¿Puede haber algo más molesto que encontrarse con una persona obsesionada con la religión al punto de perder cualquier rasgo de naturalidad en el trato? Sin duda alguna, la fe implica normalidad y sencillez. Exagerar los gestos y las palabras -so pretexto de sentirse mejores que los demás- no tiene nada que ver con el Evangelio. Muchos -al poner un pie en la Iglesia- parece que se unen a una obra de teatro. Lejos de ser ellos mismos, actúan, fingen, asumiendo un lenguaje puritano, vacío, incapaz de transmitir la verdad que Jesús nos ha dado a conocer.

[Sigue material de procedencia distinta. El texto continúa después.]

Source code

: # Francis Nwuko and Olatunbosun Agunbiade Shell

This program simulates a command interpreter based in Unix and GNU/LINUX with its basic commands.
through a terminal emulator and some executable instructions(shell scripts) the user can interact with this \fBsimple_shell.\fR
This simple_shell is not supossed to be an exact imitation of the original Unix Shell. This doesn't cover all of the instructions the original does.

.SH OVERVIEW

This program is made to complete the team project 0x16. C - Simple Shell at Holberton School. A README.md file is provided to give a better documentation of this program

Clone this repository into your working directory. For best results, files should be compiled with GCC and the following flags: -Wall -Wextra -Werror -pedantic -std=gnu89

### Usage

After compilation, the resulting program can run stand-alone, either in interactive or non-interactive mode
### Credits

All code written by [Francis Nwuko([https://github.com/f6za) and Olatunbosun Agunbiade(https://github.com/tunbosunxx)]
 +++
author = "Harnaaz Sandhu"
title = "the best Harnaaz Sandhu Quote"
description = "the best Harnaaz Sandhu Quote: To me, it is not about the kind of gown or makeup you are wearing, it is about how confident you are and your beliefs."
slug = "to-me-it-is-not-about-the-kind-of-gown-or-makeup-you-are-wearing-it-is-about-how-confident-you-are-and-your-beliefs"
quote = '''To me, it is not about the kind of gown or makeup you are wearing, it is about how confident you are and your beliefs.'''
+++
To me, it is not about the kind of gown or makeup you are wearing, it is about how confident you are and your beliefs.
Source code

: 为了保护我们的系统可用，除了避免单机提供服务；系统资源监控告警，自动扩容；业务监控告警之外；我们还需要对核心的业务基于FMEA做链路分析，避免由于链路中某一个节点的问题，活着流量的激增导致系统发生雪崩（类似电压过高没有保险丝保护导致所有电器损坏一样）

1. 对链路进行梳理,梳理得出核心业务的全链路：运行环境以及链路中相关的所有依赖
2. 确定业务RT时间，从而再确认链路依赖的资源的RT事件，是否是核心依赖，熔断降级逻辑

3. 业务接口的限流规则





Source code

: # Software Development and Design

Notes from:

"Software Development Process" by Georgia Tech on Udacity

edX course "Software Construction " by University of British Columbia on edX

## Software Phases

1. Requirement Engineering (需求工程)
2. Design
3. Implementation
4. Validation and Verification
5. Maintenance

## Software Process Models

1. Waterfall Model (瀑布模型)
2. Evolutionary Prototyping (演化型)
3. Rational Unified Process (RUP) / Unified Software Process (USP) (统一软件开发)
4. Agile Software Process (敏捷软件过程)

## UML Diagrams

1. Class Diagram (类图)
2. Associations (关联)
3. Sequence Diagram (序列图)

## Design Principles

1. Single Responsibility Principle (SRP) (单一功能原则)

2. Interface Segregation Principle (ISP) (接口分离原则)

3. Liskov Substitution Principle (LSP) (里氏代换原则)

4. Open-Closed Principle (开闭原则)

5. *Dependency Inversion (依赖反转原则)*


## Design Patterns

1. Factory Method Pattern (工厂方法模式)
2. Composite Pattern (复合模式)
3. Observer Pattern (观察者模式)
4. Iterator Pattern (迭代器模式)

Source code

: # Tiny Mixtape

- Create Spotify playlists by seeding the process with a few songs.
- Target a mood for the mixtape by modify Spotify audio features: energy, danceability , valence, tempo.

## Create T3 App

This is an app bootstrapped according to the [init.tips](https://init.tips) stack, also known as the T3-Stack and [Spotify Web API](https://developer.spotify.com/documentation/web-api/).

Creen saberlo todo, mirando con severidad a los que son más sencillos al vivir su fe, aquellos que no necesitan andar gritando: “¡hermano esto, hermano lo otro!”, sino que demuestran su amor a Jesús con obras concretas.

Nos corresponde vivir la fe con naturalidad. ¡No hay que ser pesados!, sino hombres y mujeres identificados con Cristo, quien no fue un fanático religioso. Lo que atraía de Jesús era la sinceridad con la que les hablaba, la humanidad en el trato. No me lo imagino haciendo dinámicas -largas y aburridas- con la guitarra, sino muy cerca de todos, empleando un lenguaje accesible, lejano de cualquier actitud cursi o meramente sentimentalista. Los sentimientos cuentan, pero no es posible que nos volvamos discos rayados.

 Si algún día nos toca dar un recado al final de la Misa –lejos de fingir la voz para oírnos más tiernos o piadosos- hagámoslo normalmente. La Iglesia y el mundo, necesitan hechos y no ridiculeces. Por lo tanto, hablemos, juguemos, cantemos, discutamos, oremos, riámonos, etcétera, pero siempre con naturalidad y sencillez.